KNeighborsRegressor test prediction vs actual data

plt.style.use('seaborn-white')
plt.rcParams['figure.figsize']=20,5 
sns.set(font_scale=2)

fig,ax = plt.subplots()
plt.ylabel('RUL')
plt.xlabel('Engine nr')

g = sns.lineplot(x = np.arange(0,len(df_train['engine'].unique())),
                y=y_test,
                color='green',
                label = 'actual',
                ax=ax)

f = sns.lineplot(x = np.arange(0,len(df_train['engine'].unique())),
                y=y_predictions,
                color='red',
                label = 'predictions',
                ax=ax)
ax.legend()

KNeighborsRegressor test prediction vs actual data: RUL

Training the SVR model

%%time
from sklearn.svm import SVR
start = time.time()
model = SVR(kernel="rbf", C=100, gamma=0.5, epsilon=0.01).fit(X_train,y_train)
end_train = time.time()
y_predictions = model.predict(X_test) # These are the predictions from the test data.
end_predict = time.time()

model_performance.loc['SVM'] = [model.score(X_test,y_test), 
                                   mean_squared_error(y_test,y_predictions,squared=False),
                                   end_train-start,
                                   end_predict-end_train,
                                   end_predict-start]

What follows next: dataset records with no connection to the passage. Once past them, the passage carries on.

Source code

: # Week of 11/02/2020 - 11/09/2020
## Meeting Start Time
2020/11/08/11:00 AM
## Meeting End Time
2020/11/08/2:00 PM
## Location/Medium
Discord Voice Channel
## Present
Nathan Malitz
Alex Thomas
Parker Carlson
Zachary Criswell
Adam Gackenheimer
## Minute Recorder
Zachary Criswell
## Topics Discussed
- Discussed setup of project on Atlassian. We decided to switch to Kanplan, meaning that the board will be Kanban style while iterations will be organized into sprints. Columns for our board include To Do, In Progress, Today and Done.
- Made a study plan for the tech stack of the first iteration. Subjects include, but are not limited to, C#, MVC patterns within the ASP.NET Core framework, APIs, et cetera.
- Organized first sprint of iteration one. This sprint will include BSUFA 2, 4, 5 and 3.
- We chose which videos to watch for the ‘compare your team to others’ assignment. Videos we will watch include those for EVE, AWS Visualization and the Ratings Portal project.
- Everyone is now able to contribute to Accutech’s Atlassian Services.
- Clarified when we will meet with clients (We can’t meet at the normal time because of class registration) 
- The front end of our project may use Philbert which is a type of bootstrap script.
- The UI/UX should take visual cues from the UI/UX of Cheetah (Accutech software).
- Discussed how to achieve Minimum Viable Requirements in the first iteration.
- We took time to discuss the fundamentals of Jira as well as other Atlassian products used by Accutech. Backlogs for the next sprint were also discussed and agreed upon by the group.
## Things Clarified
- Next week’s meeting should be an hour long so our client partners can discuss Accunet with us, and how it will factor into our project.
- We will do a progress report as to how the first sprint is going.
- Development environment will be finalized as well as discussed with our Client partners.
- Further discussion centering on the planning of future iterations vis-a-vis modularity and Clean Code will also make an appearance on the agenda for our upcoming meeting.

print('R-squared error: '+ "{:.2%}".format(model.score(X_test,y_test)))
print('Root Mean Squared Error: '+ "{:.2f}".format(mean_squared_error(y_test,y_predictions,squared=False)))

R-squared error: 78.13%
Root Mean Squared Error: 19.43
CPU times: total: 13.5 s
Wall time: 13.6 s

Plotting the output of SVR test prediction

plt.style.use('seaborn-white')
plt.rcParams['figure.figsize']=5,5 
plt.rcParams['font.family'] = 'Calibri'
plt.rcParams['lines.linewidth'] = 3
plt.rcParams['axes.labelsize']=20
plt.rcParams['xtick.labelsize']=16
plt.rcParams['ytick.labelsize']=16
plt.rcParams['legend.fontsize']=16

fig,ax = plt.subplots()
plt.title('Actual vs Predicted')
plt.xlabel('Actual')
plt.ylabel('Predicted')
g = sns.scatterplot(x=y_test,
                y=y_predictions,
                s=100,
                alpha=0.6,
                linewidth=1,
                edgecolor='black',
                ax=ax)
f = sns.lineplot(x=[min(y_test),max(y_test)],
             y=[min(y_test),max(y_test)],
             linewidth=4,
             color='red',
             ax=ax)

plt.annotate(text=('R-squared error: '+ "{:.2%}".format(model.score(X_test,y_test)) +'\n' +
                  'Root Mean Squared Error: '+ "{:.2f}".format(mean_squared_error(y_test,y_predictions,squared=False))),
             xy=(0,150),
             size='medium')

xlabels = ['{:,.0f}'.format(x) for x in g.get_xticks()]
g.set_xticklabels(xlabels)
ylabels = ['{:,.0f}'.format(x) for x in g.get_yticks()]
g.set_yticklabels(ylabels)
sns.despine()

plt.style.use('seaborn-white')
plt.rcParams['figure.figsize']=20,5 
sns.set(font_scale=2)

fig,ax = plt.subplots()
plt.ylabel('RUL')
plt.xlabel('Engine nr')

g = sns.lineplot(x = np.arange(0,len(df_train['engine'].unique())),
                y=y_test,
                color='green',
                label = 'actual',
                ax=ax)

f = sns.lineplot(x = np.arange(0,len(df_train['engine'].unique())),
                y=y_predictions,
                color='red',
                label = 'predictions',
                ax=ax)
ax.legend()

Training the RandomForestRegressor model

%%time
from sklearn.ensemble import RandomForestRegressor
start = time.time()
model = RandomForestRegressor(n_jobs=-1,
                              n_estimators=500,
                              min_samples_leaf=1,
                              max_features='sqrt',
                             ).fit(X_train,y_train)
end_train = time.time()
y_predictions = model.predict(X_test) # These are the predictions from the test data.
end_predict = time.time()

model_performance.loc['Random Forest'] = [model.score(X_test,y_test), 
                                   mean_squared_error(y_test,y_predictions,squared=False),
                                   end_train-start,
                                   end_predict-end_train,
                                   end_predict-start]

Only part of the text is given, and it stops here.